Thousands of private GP practices have been shielded from the rising cost of providing gold-plated pensions for NHS workers thanks to a “hidden” financial arrangement.

The former Bank of England economist Neil Record has highlighted a quirk in the NHS pension scheme that means that private doctors’ surgeries have avoided paying an increase in staff contributions.

His discovery, which comes as some private schools have had to withdraw from the Teachers’ Pension scheme because of the soaring cost of keeping staff enrolled, has angered independent pension experts.

How does it work?

Employer contributions across public sector schemes rose from 14.3 to 20.6 per cent of salaries in April 2019, but some 7,823 NHS employers, predominantly private GP practices, have not borne this increased cost directly.

Instead, a “transitional measure”, which Record said appears to have become permanent and largely undisclosed, resulted in the taxpayer-funded NHS England paying the additional 6.3 per cent of salaries (and subsequently 9.4 per cent in 2024-25 when the rate rose to 23.7 per cent).

Record said: “The transitional protection given to NHS employers has become, de facto, permanent.”

This central payment amounted to approximately £6.6 billion in the last tax year. Record, who has been scrutinising the cost of public sector pensions for 25 years, said that this arrangement is not mentioned in the 2019-20 NHS pension accounts or any subsequent accounts.

Record said: “With the level of secrecy and obfuscation that allows important financial information to be so well hidden, how can we trust our elected politicians and their civil servants to tell us accurately — or even know accurately — where our money is going?”

In stark contrast, other public sector employers, including schools, have covered the increased employer contribution rates. For example, schools in the Teachers’ Pension scheme last year had to pay an increase in contributions from 23.6 to 28.6 per cent of pay, with no central funding mechanism to offset the increase.

Record says public sector pensions already cost taxpayers at least £54 billion a year. The unfunded nature of these schemes, he argued, “robs future generations for the benefit of today’s public sector workers”.

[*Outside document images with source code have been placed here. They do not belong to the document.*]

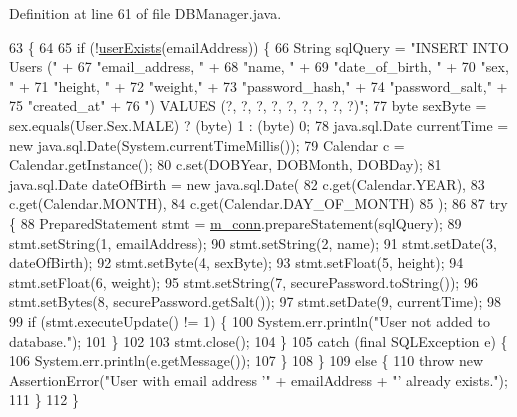 Definition at line 61 of file D\+B\+Manager.\+java.


\begin{DoxyCode}
63                                                                                                         \{
64 
65         \textcolor{keywordflow}{if} (!\mbox{\hyperlink{classcom_1_1activitytracker_1_1_d_b_manager_af05d79f33ecf2920a67d1b9cf82c079f}{userExists}}(emailAddress)) \{
66             String sqlQuery = \textcolor{stringliteral}{"INSERT INTO Users ("} +
67                     \textcolor{stringliteral}{"email\_address, "} +
68                     \textcolor{stringliteral}{"name, "} +
69                     \textcolor{stringliteral}{"date\_of\_birth, "} +
70                     \textcolor{stringliteral}{"sex, "} +
71                     \textcolor{stringliteral}{"height, "} +
72                     \textcolor{stringliteral}{"weight,"} +
73                     \textcolor{stringliteral}{"password\_hash,"} +
74                     \textcolor{stringliteral}{"password\_salt,"} +
75                     \textcolor{stringliteral}{"created\_at"} +
76                     \textcolor{stringliteral}{") VALUES (?, ?, ?, ?, ?, ?, ?, ?, ?)"};
77             byte sexByte = sex.equals(User.Sex.MALE) ? (byte) 1 : (byte) 0;
78             java.sql.Date currentTime = \textcolor{keyword}{new} java.sql.Date(System.currentTimeMillis());
79             Calendar c = Calendar.getInstance();
80             c.set(DOBYear, DOBMonth, DOBDay);
81             java.sql.Date dateOfBirth = \textcolor{keyword}{new} java.sql.Date(
82                     c.get(Calendar.YEAR),
83                     c.get(Calendar.MONTH),
84                     c.get(Calendar.DAY\_OF\_MONTH)
85             );
86 
87             \textcolor{keywordflow}{try} \{
88                 PreparedStatement stmt = \mbox{\hyperlink{classcom_1_1activitytracker_1_1_d_b_manager_a064088d13ac09eb147fdc19268771521}{m\_conn}}.prepareStatement(sqlQuery);
89                 stmt.setString(1, emailAddress);
90                 stmt.setString(2, name);
91                 stmt.setDate(3, dateOfBirth);
92                 stmt.setByte(4, sexByte);
93                 stmt.setFloat(5, height);
94                 stmt.setFloat(6, weight);
95                 stmt.setString(7, securePassword.toString());
96                 stmt.setBytes(8, securePassword.getSalt());
97                 stmt.setDate(9, currentTime);
98 
99                 \textcolor{keywordflow}{if} (stmt.executeUpdate() != 1) \{
100                     System.err.println(\textcolor{stringliteral}{"User not added to database."});
101                 \}
102 
103                 stmt.close();
104             \}
105             \textcolor{keywordflow}{catch} (\textcolor{keyword}{final} SQLException e) \{
106                 System.err.println(e.getMessage());
107             \}
108         \}
109         \textcolor{keywordflow}{else} \{
110             \textcolor{keywordflow}{throw} \textcolor{keyword}{new} AssertionError(\textcolor{stringliteral}{"User with email address '"} + emailAddress + \textcolor{stringliteral}{"' already exists."});
111         \}
112     \}
\end{DoxyCode}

John Ralfe, an independent pensions consultant, said: “A large chunk of the employers’ contributions for NHS workers is not being paid by their private NHS employers, but seems to disappear through some conjuring trick.

“But the costs don’t magically disappear. Instead this more than £6 billion a year is being paid by the taxpayer, with increasing government debts being passed on to be paid by our children and grandchildren.”

David Luxton from the Civil Service Pensioners’ Alliance, a campaign group, said: “The contribution flexibilities in the NHS pension scheme do not apply in the Civil Service Pensions scheme, where the employer contribution rate has just increased to 28.7 per cent.”

The Department for Health and NHS England were approached for comment.